Problem details
Your answer must contain each line of the listing in which "honorable" appears, copied in full.

Material for the task
══════════

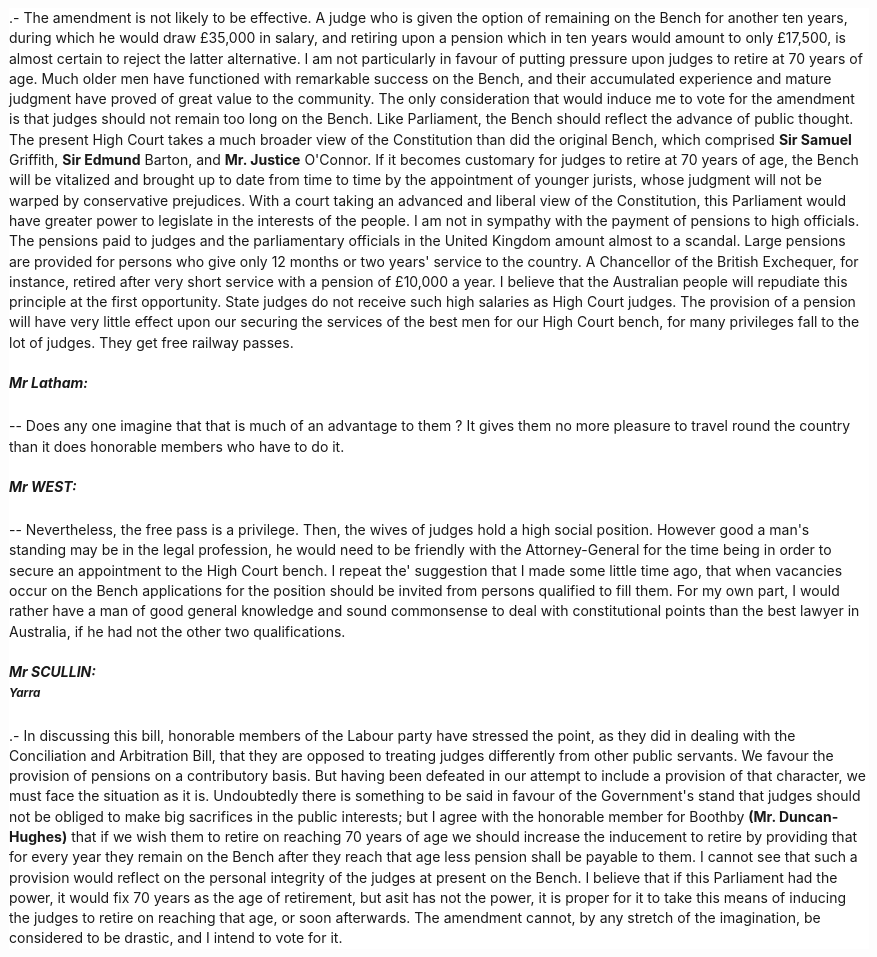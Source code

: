.- The amendment is not likely to be effective. A judge who is given the option of remaining on the Bench for another ten years, during which he would draw £35,000 in salary, and retiring upon a pension which in ten years would amount to only £17,500, is almost certain to reject the latter alternative. I am not particularly in favour of putting pressure upon judges to retire at 70 years of age. Much older men have functioned with remarkable success on the Bench, and their accumulated experience and mature judgment have proved of great value to the community. The only consideration that would induce me to vote for the amendment is that judges should not remain too long on the Bench. Like Parliament, the Bench should reflect the advance of public thought. The present High Court takes a much broader view of the Constitution than did the original Bench, which comprised  **Sir Samuel**  Griffith,  **Sir Edmund**  Barton, and  **Mr. Justice**  O'Connor. If it becomes customary for judges to retire at 70 years of age, the Bench will be vitalized and brought up to date from time to time by the appointment of younger jurists, whose judgment will not be warped by conservative prejudices. With a court taking an advanced and liberal view of the Constitution, this Parliament would have greater power to legislate in the interests of the people. I am not in sympathy with the payment of pensions to high officials. The pensions paid to judges and the parliamentary officials in the United Kingdom amount almost to a scandal. Large pensions are provided for persons who give only 12 months or two years' service to the country. A Chancellor of the British Exchequer, for instance, retired after very short service with a pension of £10,000 a year. I believe that the Australian people will repudiate this principle at the first opportunity. State judges do not receive such high salaries as High Court judges. The provision of a pension will have very little effect upon our securing the services of the best men for our High Court bench, for many privileges fall to the lot of judges. They get free railway passes. 

##### Mr Latham:

--  Does any one imagine that that is much of an advantage to them ? It gives them no more pleasure to travel round the country than it does honorable members who have to do it. 

##### Mr WEST:

-- Nevertheless, the free pass is a privilege. Then, the wives of judges hold a high social position. However good a man's standing may be in the legal profession, he would need to be friendly with the Attorney-General for the time being in order to secure an appointment to the High Court bench. I repeat the' suggestion that I made some little time ago, that when vacancies occur on the Bench applications for the position should be invited from persons qualified to fill them. For my own part, I would rather have a man of good general knowledge and sound commonsense to deal with constitutional points than the best lawyer in Australia, if he had not the other two qualifications. 

##### Mr SCULLIN:<br><small class="text-muted">Yarra</small>

.- In discussing this bill, honorable members of the Labour party have stressed the point, as they did in dealing with the Conciliation and Arbitration Bill, that they are opposed to treating judges differently from other public servants. We favour the provision of pensions on a contributory basis. But having been defeated in our attempt to include a provision of that character, we must face the situation as it is. Undoubtedly there is something to be said in favour of the Government's stand that judges should not be obliged to make big sacrifices in the public interests; but I agree with the honorable member for Boothby  **(Mr. Duncan-Hughes)**  that if we wish them to retire on reaching 70 years of age we should increase the inducement to retire by providing that for every year they remain on the Bench after they reach that age less pension shall be payable to them. I cannot see that such a provision would reflect on the personal integrity of the judges at present on the Bench. I believe that if this Parliament had the power, it would fix 70 years as the age of retirement, but asit has not the power, it is proper for it to take this means of inducing the judges to retire on reaching that age, or soon afterwards. The amendment cannot, by any stretch of the imagination, be considered to be drastic, and I intend to vote for it.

══════════

Answer section
--  Does any one imagine that that is much of an advantage to them ? It gives them no more pleasure to travel round the country than it does honorable members who have to do it. 
.- In discussing this bill, honorable members of the Labour party have stressed the point, as they did in dealing with the Conciliation and Arbitration Bill, that they are opposed to treating judges differently from other public servants. We favour the provision of pensions on a contributory basis. But having been defeated in our attempt to include a provision of that character, we must face the situation as it is. Undoubtedly there is something to be said in favour of the Government's stand that judges should not be obliged to make big sacrifices in the public interests; but I agree with the honorable member for Boothby  **(Mr. Duncan-Hughes)**  that if we wish them to retire on reaching 70 years of age we should increase the inducement to retire by providing that for every year they remain on the Bench after they reach that age less pension shall be payable to them. I cannot see that such a provision would reflect on the personal integrity of the judges at present on the Bench. I believe that if this Parliament had the power, it would fix 70 years as the age of retirement, but asit has not the power, it is proper for it to take this means of inducing the judges to retire on reaching that age, or soon afterwards. The amendment cannot, by any stretch of the imagination, be considered to be drastic, and I intend to vote for it.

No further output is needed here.